"No observations are absolutely trustworthy. In no field of observation can we entirely rule out the possibility that an observation is vitiated by a large measurement or execution error. If a reading is found to lie a very long way from its fellows in a series of replicate observations, there must be a suspicion that the deviation is caused by a blunder or gross error of some kind. [...] One sufficiently erroneous reading can wreck the whole of a statistical analysis, however many observations there are." (Francis J Anscombe, "Rejection of Outliers", Technometrics Vol. 2 (2), 1960)
"Probabilities must be regarded as analogous to the measurement of physical magnitudes; that is to say, they can never be known exactly, but only within certain approximation." (Félix E Borel, "Probabilities and Life", 1962)
"The operations and measurements that a scientist undertakes in the laboratory are not 'the given' of experience but rather 'the collected with difficulty'. They are not what the scientist sees - at least not before his research is well advanced and his attention focused. [...] Science does not deal in all possible laboratory manipulations. Instead, it selects those relevant to the juxtaposition of a paradigm with the immediate experience that that paradigm has partially determined." (Thomas S Kuhn, "The Structure of Scientific Revolutions", 1962)
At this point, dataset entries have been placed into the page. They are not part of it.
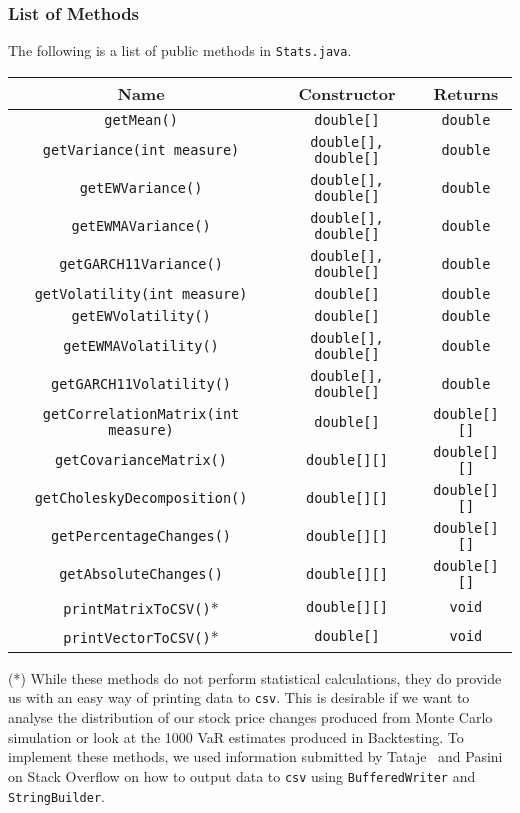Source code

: \documentclass[../Dissertation.tex]{subfiles}
\begin{document}
\subsubsection{List of Methods}

The following is a list of public methods in \lstinline|Stats.java|. 
\begin{center}
\begin{tabular}{||c | c | c ||} 
\hline
Name & Constructor & Returns \\ [0.5ex] 
\hline\hline
\lstinline|getMean()| & \lstinline|double[]| & \lstinline|double|\\ 
\hline
\lstinline|getVariance(int measure)| & \lstinline|double[], double[]| & \lstinline|double| \\
\hline
\lstinline|getEWVariance()| & \lstinline|double[], double[]| & \lstinline|double| \\
\hline
\lstinline|getEWMAVariance()| & \lstinline|double[], double[]| & \lstinline|double|\\
\hline
\lstinline|getGARCH11Variance()| & \lstinline|double[], double[]| & \lstinline|double|\\
\hline
\lstinline|getVolatility(int measure)| & \lstinline|double[]| & \lstinline|double|\\
\hline
\lstinline|getEWVolatility()| & \lstinline|double[]| & \lstinline|double|\\
\hline
\lstinline|getEWMAVolatility()| & \lstinline|double[], double[]| & \lstinline|double|\\
\hline
\lstinline|getGARCH11Volatility()| & \lstinline|double[], double[]| & \lstinline|double|\\
\hline
\lstinline|getCorrelationMatrix(int measure)| & \lstinline|double[]| & \lstinline|double[][]|\\
\hline
\lstinline|getCovarianceMatrix()| & \lstinline|double[][]| & \lstinline|double[][]|\\
\hline
\lstinline|getCholeskyDecomposition()| & \lstinline|double[][]| & \lstinline|double[][]|\\
\hline
\lstinline|getPercentageChanges()| &\lstinline|double[][]| & \lstinline|double[][]|\\
\hline
\lstinline|getAbsoluteChanges()| & \lstinline|double[][]| & \lstinline|double[][]|\\
\hline
\lstinline|printMatrixToCSV()|* &\lstinline|double[][]| & \lstinline|void|\\
\hline
\lstinline|printVectorToCSV()|* & \lstinline|double[]| & \lstinline|void|\\[1ex] 
\hline
\end{tabular}
\end{center}
(*) While these methods do not perform statistical calculations, they do provide us with an easy way of printing data to \lstinline|csv|.
This is desirable if we want to analyse the distribution of our stock price changes produced from Monte Carlo simulation or look at the 1000 VaR estimates produced in Backtesting.
To implement these methods, we used information submitted by Tataje~\cite{Tataje:2013} and Pasini~\cite{Pasini:2016} on Stack Overflow on how to output data to \lstinline|csv| using \lstinline|BufferedWriter| and \lstinline|StringBuilder|.
\end{document}
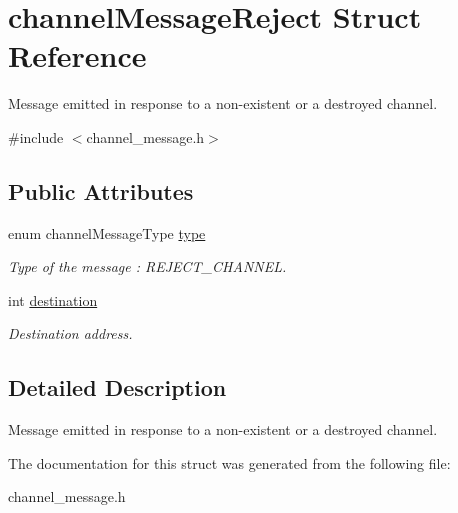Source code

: \hypertarget{structchannelMessageReject}{\section{channel\-Message\-Reject Struct Reference}
\label{structchannelMessageReject}
}


Message emitted in response to a non-\/existent or a destroyed channel.  




{\ttfamily \#include $<$channel\-\_\-message.\-h$>$}

\subsection*{Public Attributes}
\begin{DoxyCompactItemize}
\item 
\hypertarget{structchannelMessageReject_a9d67abef573ef8aaa652e58ffd25709c}{enum channel\-Message\-Type \hyperlink{structchannelMessageReject_a9d67abef573ef8aaa652e58ffd25709c}{type}}\label{structchannelMessageReject_a9d67abef573ef8aaa652e58ffd25709c}

\begin{DoxyCompactList}\small\item\em Type of the message \-: R\-E\-J\-E\-C\-T\-\_\-\-C\-H\-A\-N\-N\-E\-L. \end{DoxyCompactList}\item 
\hypertarget{structchannelMessageReject_a4ea33397b6530cc1d5f6a037a9690c58}{int \hyperlink{structchannelMessageReject_a4ea33397b6530cc1d5f6a037a9690c58}{destination}}\label{structchannelMessageReject_a4ea33397b6530cc1d5f6a037a9690c58}

\begin{DoxyCompactList}\small\item\em Destination address. \end{DoxyCompactList}\end{DoxyCompactItemize}


\subsection{Detailed Description}
Message emitted in response to a non-\/existent or a destroyed channel. 

The documentation for this struct was generated from the following file\-:\begin{DoxyCompactItemize}
\item 
channel\-\_\-message.\-h\end{DoxyCompactItemize}

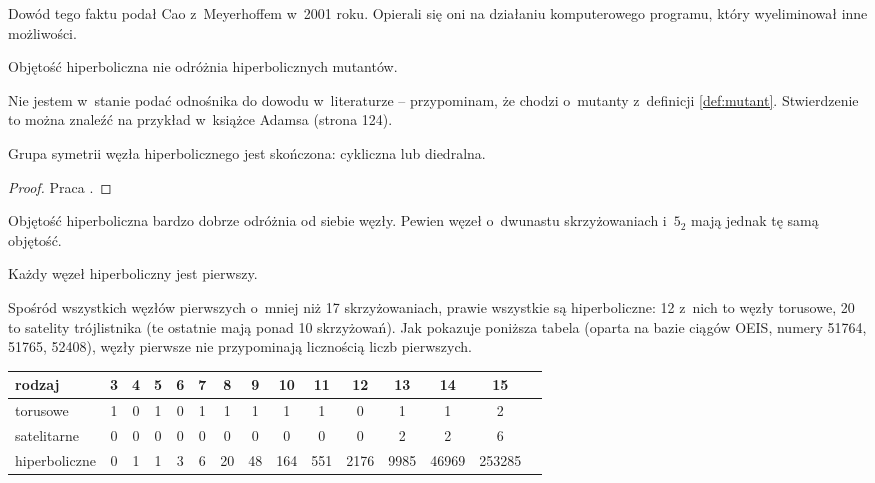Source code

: Dowód tego faktu podał Cao z~Meyerhoffem w~2001 roku.
Opierali się oni na działaniu komputerowego programu, który wyeliminował inne możliwości.

\begin{proposition}
    Objętość hiperboliczna nie odróżnia hiperbolicznych mutantów.
\end{proposition}

Nie jestem w~stanie podać odnośnika do dowodu w~literaturze -- przypominam, że chodzi o~mutanty z~definicji \ref{def:mutant}.
Stwierdzenie to można znaleźć na przykład w~książce Adamsa (strona 124).

\begin{proposition}
    Grupa symetrii węzła hiperbolicznego jest skończona: cykliczna lub diedralna.
\end{proposition}

\begin{proof}
    Praca \cite{kodama92}.
\end{proof}

Objętość hiperboliczna bardzo dobrze odróżnia od siebie węzły.
Pewien węzeł o~dwunastu skrzyżowaniach i~$5_2$ mają jednak tę samą objętość.

\begin{proposition}
    Każdy węzeł hiperboliczny jest pierwszy.
\end{proposition}

Spośród wszystkich węzłów pierwszych o~mniej niż 17 skrzyżowaniach, prawie wszystkie są hiperboliczne: 12 z~nich to węzły torusowe, 20 to satelity trójlistnika (te ostatnie mają ponad 10 skrzyżowań).
Jak pokazuje poniższa tabela (oparta na bazie ciągów OEIS, numery 51764, 51765, 52408), węzły pierwsze nie przypominają licznością liczb pierwszych.

\renewcommand*{\arraystretch}{1.4}
\footnotesize
\begin{longtable}{lcccccccccccccc}
\hline
    \textbf{rodzaj} & 3 & 4 & 5 & 6 & 7 & 8  & 9  & 10  & 11  & 12   & 13   & 14    & 15     \\ \hline \endhead
    torusowe        & 1 & 0 & 1 & 0 & 1 & 1  & 1  & 1   & 1   & 0    & 1    & 1     & 2      \\
    satelitarne     & 0 & 0 & 0 & 0 & 0 & 0  & 0  & 0   & 0   & 0    & 2    & 2     & 6      \\
    hiperboliczne   & 0 & 1 & 1 & 3 & 6 & 20 & 48 & 164 & 551 & 2176 & 9985 & 46969 & 253285 \\
    \hline
\end{longtable}
\normalsize

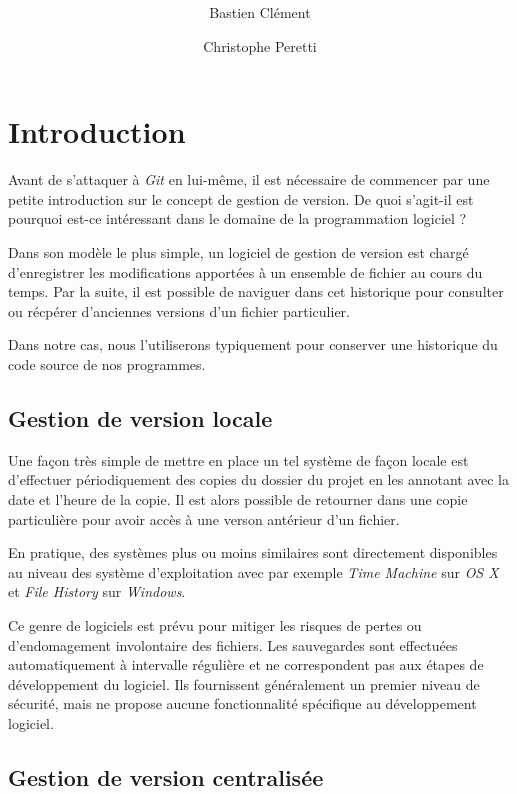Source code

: \documentclass[11pt,a4paper]{article}
\author{Bastien Clément \and Christophe Peretti}
\title{{\normalsize \doccourse} \\ \doctitle }
\begin{document}
\maketitle
\vspace{3em}

\tableofcontents

\section{Introduction}

Avant de s'attaquer à \textit{Git} en lui-même, il est nécessaire de commencer par une petite introduction sur le concept de gestion de version. De quoi s'agit-il est pourquoi est-ce intéressant dans le domaine de la programmation logiciel ?

Dans son modèle le plus simple, un logiciel de gestion de version est chargé d'enregistrer les modifications apportées à un ensemble de fichier au cours du temps. Par la suite, il est possible de naviguer dans cet historique pour consulter ou récpérer d'anciennes versions d'un fichier particulier.

Dans notre cas, nous l'utiliserons typiquement pour conserver une historique du code source de nos programmes.

\subsection{Gestion de version locale}

Une façon très simple de mettre en place un tel système de façon locale est d'effectuer périodiquement des copies du dossier du projet en les annotant avec la date et l'heure de la copie. Il est alors possible de retourner dans une copie particulière pour avoir accès à une verson antérieur d'un fichier.

En pratique, des systèmes plus ou moins similaires sont directement disponibles au niveau des système d'exploitation avec par exemple \textit{Time Machine} sur \textit{OS X} et \textit{File History} sur \textit{Windows}.

Ce genre de logiciels est prévu pour mitiger les risques de pertes ou d'endomagement involontaire des fichiers. Les sauvegardes sont effectuées automatiquement à intervalle régulière et ne correspondent pas aux étapes de développement du logiciel. Ils fournissent généralement un premier niveau de sécurité, mais ne propose aucune fonctionnalité spécifique au développement logiciel.

\subsection{Gestion de version centralisée}
\end{document}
"Mathematical statistics provides an exceptionally clear example of the relationship between mathematics and the external world. The external world provides the experimentally measured distribution curve; mathematics provides the equation (the mathematical model) that corresponds to the empirical curve. The statistician may be guided by a thought experiment in finding the corresponding equation." (Marshall J Walker, "The Nature of Scientific Thought", 1963)
"Statistics provides a quantitative example of the scientific process usually described qualitatively by saying that scientists observe nature, study the measurements, postulate models to predict new measurements, and validate the model by the success of prediction." (Marshall J Walker, "The Nature of Scientific Thought", 1963)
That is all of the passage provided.